Task to complete ▸ From the material that follows, please give the number of lines containing the string "right", and that number alone.

Data shown: Begin

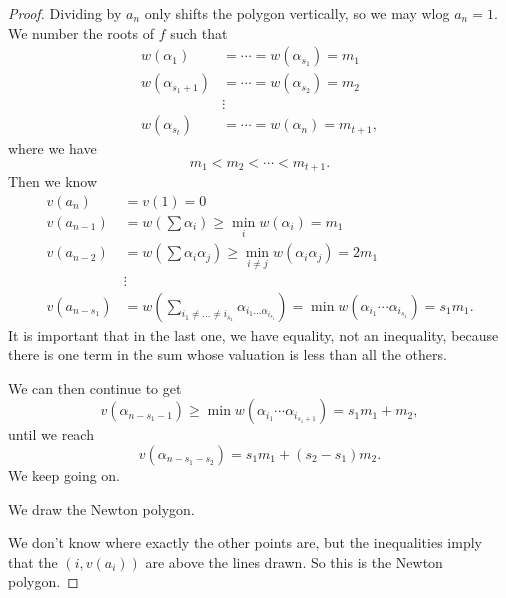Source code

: \documentclass[a4paper]{article}
\begin{document}
\begin{proof}
  Dividing by $a_n$ only shifts the polygon vertically, so we may wlog $a_n = 1$. We number the roots of $f$ such that
  \begin{align*}
    w(\alpha_1) &= \cdots = w(\alpha_{s_1}) = m_1\\
    w(\alpha_{s_1 + 1}) &= \cdots = w(\alpha_{s_2}) = m_2\\
    &\vdots\\
    w(\alpha_{s_t}) &= \cdots = w(\alpha_n) = m_{t + 1},
  \end{align*}
  where we have
  \[
    m_1 < m_2 < \cdots < m_{t + 1}.
  \]
  Then we know
  \begin{align*}
    v(a_n) &= v(1) = 0\\
    v(a_{n - 1}) &= w\left(\sum \alpha_i\right) \geq \min_i w(\alpha_i) = m_1\\
    v(a_{n - 2}) &= w\left(\sum \alpha_i\alpha_j\right) \geq \min_{i \not= j} w(\alpha_i \alpha_j) = 2 m_1\\
    &\vdots\\
    v(a_{n - s_1}) &= w\left(\sum_{i_1\not=\ldots \not=i_{s_1}} \alpha_{i_1 \ldots \alpha_{i_{s_1}}}\right) = \min w(\alpha_{i_1}\cdots\alpha_{i_{s_1}}) = s_1 m_1.
  \end{align*}
  It is important that in the last one, we have equality, not an inequality, because there is one term in the sum whose valuation is less than all the others.

  We can then continue to get
  \[
    v(\alpha_{n - s_1 - 1}) \geq \min w(\alpha_{i_1} \cdots \alpha_{i_{s_1 + 1}}) = s_1 m_1 + m_2,
  \]
  until we reach
  \[
    v(\alpha_{n - s_1 - s_2}) = s_1 m_1 + (s_2 - s_1) m_2.
  \]
  We keep going on.

  We draw the Newton polygon.
  \begin{center}
  \end{center}
  We don't know where exactly the other points are, but the inequalities imply that the $(i, v(a_i))$ are above the lines drawn. So this is the Newton polygon.


\end{proof}
\end{document}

Data shown: End

Solution for this problem ▸ 3